What you should do: Would you please output the lines from the one holding "and great power" to the end of the entries, exactly and with no others?
═════ Study material ═════
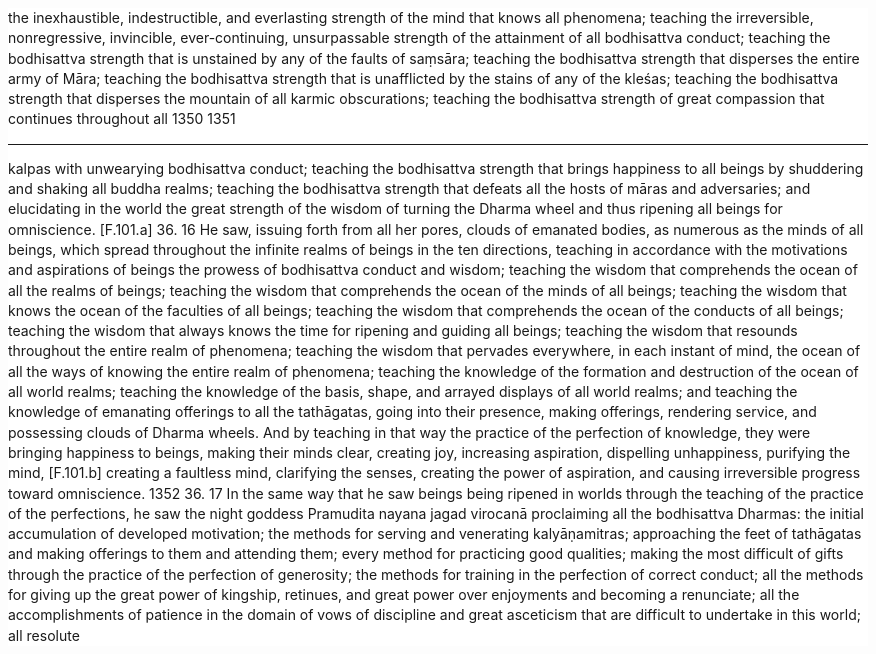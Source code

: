 the inexhaustible, indestructible,
 and everlasting strength of the mind
that knows all phenomena; teaching the irreversible, nonregressive,
invincible, ever-continuing,
 unsurpassable strength of the attainment of
all bodhisattva conduct; teaching the bodhisattva strength that is unstained
by any of the faults of saṃsāra; teaching the bodhisattva strength that
disperses the entire army of Māra; teaching the bodhisattva strength that is
unafflicted by the stains of any of the kleśas; teaching the bodhisattva
strength that disperses the mountain of all karmic obscurations; teaching the
bodhisattva strength of great compassion that continues throughout all
1350
1351


---

kalpas with unwearying bodhisattva conduct; teaching the bodhisattva
strength that brings happiness to all beings by shuddering and shaking all
buddha realms; teaching the bodhisattva strength that defeats all the hosts
of māras and adversaries; and elucidating in the world the great strength of
the wisdom of turning the Dharma wheel and thus ripening all beings for
omniscience. [F.101.a]
36. 16
He saw, issuing forth from all her pores, clouds of emanated bodies, as
numerous as the minds of all beings, which spread throughout the infinite
realms of beings in the ten directions, teaching in accordance with the
motivations and aspirations of beings the prowess of bodhisattva conduct
and wisdom; teaching the wisdom that comprehends the ocean of all the
realms of beings; teaching the wisdom that comprehends the ocean of the
minds of all beings; teaching the wisdom that knows the ocean of the
faculties of all beings; teaching the wisdom that comprehends the ocean of
the conducts of all beings; teaching the wisdom that always knows the time
for ripening and guiding all beings; teaching the wisdom that resounds
throughout the entire realm of phenomena; teaching the wisdom that
pervades everywhere, in each instant of mind, the ocean of all the ways of
knowing the entire realm of phenomena; teaching the knowledge of the
formation and destruction of the ocean of all world realms; teaching the
knowledge of the basis, shape, and arrayed displays of all world realms; and
teaching the knowledge of emanating offerings to all the tathāgatas, going
into their presence, making offerings, rendering service, and possessing
clouds of Dharma wheels. And by teaching in that way the practice of the
perfection of knowledge, they were bringing happiness to beings, making
their minds clear, creating joy, increasing aspiration, dispelling unhappiness,
purifying
 the mind, [F.101.b] creating a faultless mind, clarifying the
senses, creating the power of aspiration, and causing irreversible progress
toward omniscience.
1352
36. 17
In the same way that he saw beings being ripened in worlds through the
teaching of the practice of the perfections, he saw the night goddess
Pramudita nayana jagad virocanā proclaiming all the bodhisattva Dharmas:
the initial accumulation of developed motivation; the methods for serving
and venerating kalyāṇamitras; approaching the feet of tathāgatas and
making offerings to them and attending them; every method for practicing
good qualities; making the most difficult of gifts through the practice of the
perfection of generosity; the methods for training in the perfection of correct
conduct; all the methods for giving up the great power of kingship, retinues,
and great power over enjoyments and becoming a renunciate; all the
accomplishments of patience in the domain of vows of discipline and great
asceticism that are difficult to undertake in this world; all resolute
═════
Solution to this problem:
and great power over enjoyments and becoming a renunciate; all the
accomplishments of patience in the domain of vows of discipline and great
asceticism that are difficult to undertake in this world; all resolute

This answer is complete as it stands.